▼

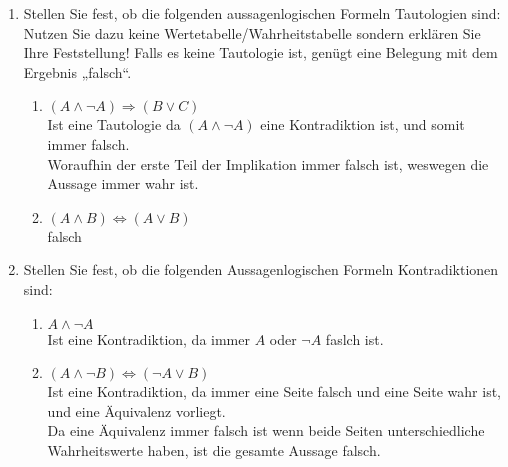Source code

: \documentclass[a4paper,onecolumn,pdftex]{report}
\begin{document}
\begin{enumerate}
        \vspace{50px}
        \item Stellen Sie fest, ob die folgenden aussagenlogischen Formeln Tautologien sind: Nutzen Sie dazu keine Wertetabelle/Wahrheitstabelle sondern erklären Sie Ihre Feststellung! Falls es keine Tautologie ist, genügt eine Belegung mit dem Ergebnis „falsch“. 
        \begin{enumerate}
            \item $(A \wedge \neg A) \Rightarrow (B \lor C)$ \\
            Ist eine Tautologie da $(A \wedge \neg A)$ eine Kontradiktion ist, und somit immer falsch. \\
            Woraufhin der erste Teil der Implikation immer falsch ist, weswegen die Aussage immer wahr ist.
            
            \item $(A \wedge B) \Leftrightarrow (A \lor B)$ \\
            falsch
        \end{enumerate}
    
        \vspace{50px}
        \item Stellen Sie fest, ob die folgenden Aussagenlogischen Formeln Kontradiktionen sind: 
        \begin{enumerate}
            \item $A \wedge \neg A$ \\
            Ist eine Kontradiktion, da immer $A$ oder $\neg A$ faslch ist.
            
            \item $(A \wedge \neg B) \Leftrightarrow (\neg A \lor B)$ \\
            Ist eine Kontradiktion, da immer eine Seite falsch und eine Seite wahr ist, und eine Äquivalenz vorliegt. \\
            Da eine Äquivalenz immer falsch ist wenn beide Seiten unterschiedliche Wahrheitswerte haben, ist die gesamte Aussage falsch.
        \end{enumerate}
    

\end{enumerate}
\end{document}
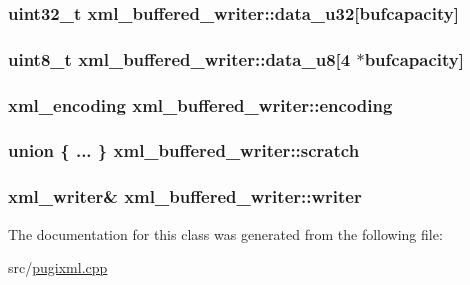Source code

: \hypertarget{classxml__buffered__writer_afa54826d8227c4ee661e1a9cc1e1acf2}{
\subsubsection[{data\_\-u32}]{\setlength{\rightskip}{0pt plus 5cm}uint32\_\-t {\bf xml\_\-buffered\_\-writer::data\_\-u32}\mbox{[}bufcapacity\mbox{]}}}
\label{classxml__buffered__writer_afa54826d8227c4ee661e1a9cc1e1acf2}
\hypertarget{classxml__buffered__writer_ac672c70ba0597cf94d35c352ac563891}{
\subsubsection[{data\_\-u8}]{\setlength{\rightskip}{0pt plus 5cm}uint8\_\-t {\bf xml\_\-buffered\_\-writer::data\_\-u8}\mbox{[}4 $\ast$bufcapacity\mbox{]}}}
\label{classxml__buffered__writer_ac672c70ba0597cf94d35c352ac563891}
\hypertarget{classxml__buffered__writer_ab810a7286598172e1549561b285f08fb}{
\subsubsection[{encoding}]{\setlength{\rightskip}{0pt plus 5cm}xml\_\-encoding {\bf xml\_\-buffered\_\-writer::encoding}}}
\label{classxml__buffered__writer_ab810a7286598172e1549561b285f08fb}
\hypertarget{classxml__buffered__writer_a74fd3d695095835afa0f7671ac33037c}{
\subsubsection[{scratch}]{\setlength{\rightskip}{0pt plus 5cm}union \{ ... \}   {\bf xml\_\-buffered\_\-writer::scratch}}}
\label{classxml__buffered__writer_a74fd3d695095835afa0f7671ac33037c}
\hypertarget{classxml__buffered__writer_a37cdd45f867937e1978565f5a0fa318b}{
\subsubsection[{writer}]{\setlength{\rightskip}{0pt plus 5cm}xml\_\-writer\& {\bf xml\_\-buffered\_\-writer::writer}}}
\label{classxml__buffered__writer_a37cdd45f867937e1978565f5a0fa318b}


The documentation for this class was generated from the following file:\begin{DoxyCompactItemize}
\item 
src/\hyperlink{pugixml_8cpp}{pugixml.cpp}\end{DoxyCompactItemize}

▲
▼

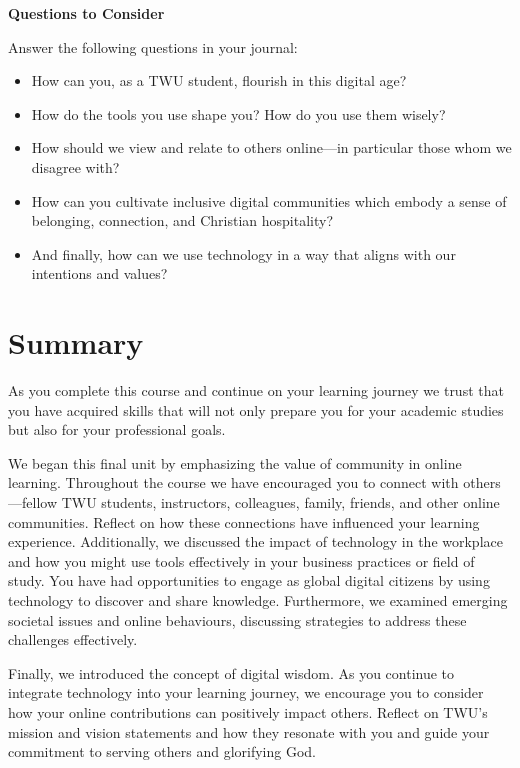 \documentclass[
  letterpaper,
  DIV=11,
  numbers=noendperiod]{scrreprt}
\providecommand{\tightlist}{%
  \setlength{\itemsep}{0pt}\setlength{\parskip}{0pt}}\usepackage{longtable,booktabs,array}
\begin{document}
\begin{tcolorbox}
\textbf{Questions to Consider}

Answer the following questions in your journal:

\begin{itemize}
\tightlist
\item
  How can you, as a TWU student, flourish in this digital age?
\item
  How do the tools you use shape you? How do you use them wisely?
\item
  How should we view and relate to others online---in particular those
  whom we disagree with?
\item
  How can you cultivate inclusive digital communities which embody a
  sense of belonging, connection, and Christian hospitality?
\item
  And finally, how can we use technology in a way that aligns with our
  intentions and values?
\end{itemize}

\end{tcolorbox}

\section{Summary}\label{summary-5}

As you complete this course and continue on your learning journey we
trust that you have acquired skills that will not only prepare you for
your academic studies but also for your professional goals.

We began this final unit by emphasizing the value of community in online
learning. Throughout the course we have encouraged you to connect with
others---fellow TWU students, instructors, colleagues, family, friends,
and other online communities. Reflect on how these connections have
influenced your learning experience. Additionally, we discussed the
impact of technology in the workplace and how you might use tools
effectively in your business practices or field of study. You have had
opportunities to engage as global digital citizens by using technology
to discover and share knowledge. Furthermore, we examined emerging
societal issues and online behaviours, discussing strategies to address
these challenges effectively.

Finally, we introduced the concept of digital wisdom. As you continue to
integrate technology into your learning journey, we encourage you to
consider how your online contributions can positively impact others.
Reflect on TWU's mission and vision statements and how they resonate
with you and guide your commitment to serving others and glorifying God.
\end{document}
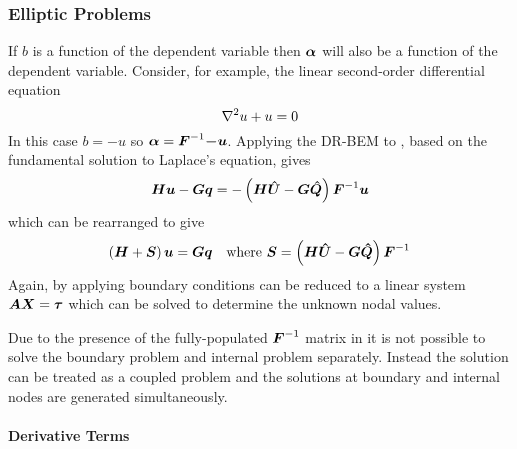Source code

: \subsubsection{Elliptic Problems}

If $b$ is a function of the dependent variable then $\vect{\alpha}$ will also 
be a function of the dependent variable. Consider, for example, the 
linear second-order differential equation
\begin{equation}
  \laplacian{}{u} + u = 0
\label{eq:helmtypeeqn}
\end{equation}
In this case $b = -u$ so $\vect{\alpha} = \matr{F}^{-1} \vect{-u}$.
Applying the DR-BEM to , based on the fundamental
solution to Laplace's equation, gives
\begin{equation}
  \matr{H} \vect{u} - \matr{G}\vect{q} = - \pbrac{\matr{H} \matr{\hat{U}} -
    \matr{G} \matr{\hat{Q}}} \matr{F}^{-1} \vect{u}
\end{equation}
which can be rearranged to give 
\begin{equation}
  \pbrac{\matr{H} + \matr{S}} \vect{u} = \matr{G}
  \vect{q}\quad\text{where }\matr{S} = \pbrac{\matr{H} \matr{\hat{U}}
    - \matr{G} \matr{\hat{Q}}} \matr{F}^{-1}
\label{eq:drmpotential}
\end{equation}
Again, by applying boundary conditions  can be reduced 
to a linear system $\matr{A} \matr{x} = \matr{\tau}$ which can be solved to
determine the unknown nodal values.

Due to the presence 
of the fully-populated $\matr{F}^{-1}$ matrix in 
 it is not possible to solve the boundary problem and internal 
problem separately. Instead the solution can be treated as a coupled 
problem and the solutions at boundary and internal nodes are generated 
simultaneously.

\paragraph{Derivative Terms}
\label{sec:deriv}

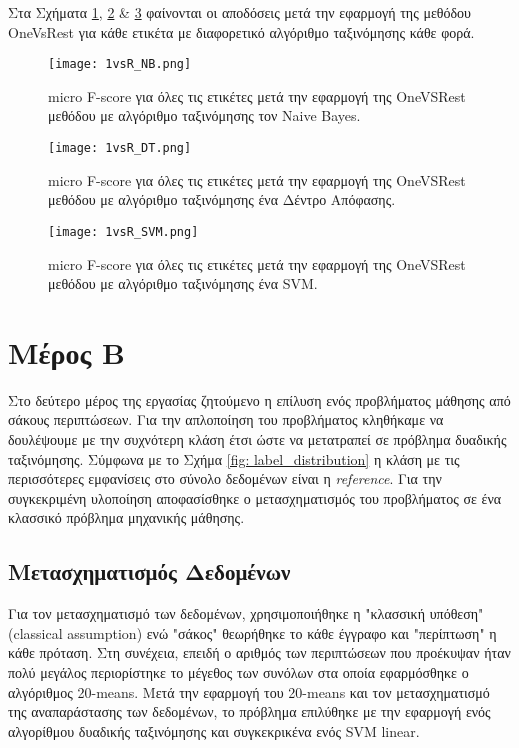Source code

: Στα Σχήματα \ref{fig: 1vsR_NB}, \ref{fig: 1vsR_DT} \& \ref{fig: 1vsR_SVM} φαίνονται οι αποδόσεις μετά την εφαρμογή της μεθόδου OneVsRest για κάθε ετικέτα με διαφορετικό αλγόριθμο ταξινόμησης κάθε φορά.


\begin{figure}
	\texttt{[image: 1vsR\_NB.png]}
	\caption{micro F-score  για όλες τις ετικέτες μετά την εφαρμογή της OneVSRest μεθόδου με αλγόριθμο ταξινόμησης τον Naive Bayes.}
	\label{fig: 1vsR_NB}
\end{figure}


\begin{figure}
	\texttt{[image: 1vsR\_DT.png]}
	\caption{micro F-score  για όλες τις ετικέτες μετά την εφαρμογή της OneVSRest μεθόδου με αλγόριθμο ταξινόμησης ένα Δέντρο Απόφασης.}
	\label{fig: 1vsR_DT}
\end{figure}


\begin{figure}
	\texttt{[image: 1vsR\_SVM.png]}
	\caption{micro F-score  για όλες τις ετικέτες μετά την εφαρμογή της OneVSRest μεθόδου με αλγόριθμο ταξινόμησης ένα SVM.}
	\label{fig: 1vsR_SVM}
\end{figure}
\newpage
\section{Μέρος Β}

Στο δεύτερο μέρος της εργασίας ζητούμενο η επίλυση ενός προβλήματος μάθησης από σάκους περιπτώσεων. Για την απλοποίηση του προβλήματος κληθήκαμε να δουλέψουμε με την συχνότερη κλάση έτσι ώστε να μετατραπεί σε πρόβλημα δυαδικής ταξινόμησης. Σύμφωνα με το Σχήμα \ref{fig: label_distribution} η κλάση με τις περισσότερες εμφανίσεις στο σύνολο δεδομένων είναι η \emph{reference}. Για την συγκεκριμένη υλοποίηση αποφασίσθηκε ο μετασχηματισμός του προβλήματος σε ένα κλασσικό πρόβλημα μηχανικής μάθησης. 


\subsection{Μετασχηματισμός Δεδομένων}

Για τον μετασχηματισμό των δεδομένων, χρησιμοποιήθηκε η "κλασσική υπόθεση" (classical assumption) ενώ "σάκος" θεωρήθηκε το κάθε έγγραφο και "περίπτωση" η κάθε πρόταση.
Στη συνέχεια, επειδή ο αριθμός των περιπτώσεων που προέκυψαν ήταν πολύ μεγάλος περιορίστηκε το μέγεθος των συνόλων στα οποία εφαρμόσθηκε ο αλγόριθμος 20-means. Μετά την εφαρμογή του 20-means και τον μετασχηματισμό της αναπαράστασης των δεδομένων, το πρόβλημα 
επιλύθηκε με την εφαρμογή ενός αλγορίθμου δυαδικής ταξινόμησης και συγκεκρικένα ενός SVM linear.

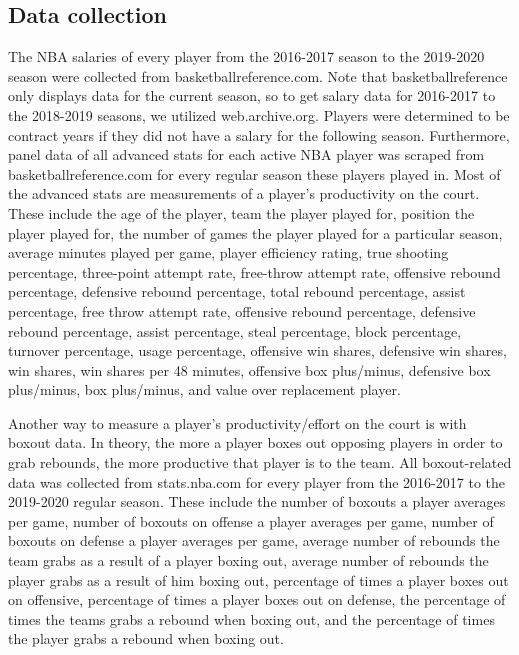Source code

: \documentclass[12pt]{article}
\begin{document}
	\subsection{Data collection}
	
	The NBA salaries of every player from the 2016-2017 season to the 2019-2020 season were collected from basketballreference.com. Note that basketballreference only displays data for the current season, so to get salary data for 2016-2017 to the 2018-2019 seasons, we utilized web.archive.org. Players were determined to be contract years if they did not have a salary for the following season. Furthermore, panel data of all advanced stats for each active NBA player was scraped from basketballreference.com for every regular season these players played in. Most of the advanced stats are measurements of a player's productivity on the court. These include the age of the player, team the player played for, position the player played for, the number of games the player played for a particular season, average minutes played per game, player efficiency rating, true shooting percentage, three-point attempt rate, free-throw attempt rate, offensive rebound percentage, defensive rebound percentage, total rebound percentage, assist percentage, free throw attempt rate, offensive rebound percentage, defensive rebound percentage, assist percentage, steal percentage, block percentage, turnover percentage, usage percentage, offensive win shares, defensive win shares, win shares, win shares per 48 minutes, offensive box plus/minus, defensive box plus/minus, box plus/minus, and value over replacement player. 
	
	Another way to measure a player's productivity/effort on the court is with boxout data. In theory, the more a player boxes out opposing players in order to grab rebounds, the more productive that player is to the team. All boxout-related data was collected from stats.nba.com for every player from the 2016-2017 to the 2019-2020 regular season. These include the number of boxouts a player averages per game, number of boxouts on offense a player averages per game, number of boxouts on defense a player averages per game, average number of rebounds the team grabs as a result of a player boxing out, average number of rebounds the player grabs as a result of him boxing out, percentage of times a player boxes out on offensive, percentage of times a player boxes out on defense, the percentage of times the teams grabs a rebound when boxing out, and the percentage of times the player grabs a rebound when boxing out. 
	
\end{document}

▲

Your goal ::
Among the lines above, which hold the word "online"? Report each one.

Your solution ::
  How should we view and relate to others online---in particular those
We began this final unit by emphasizing the value of community in online
and other online communities. Reflect on how these connections have
societal issues and online behaviours, discussing strategies to address
consider how your online contributions can positively impact others.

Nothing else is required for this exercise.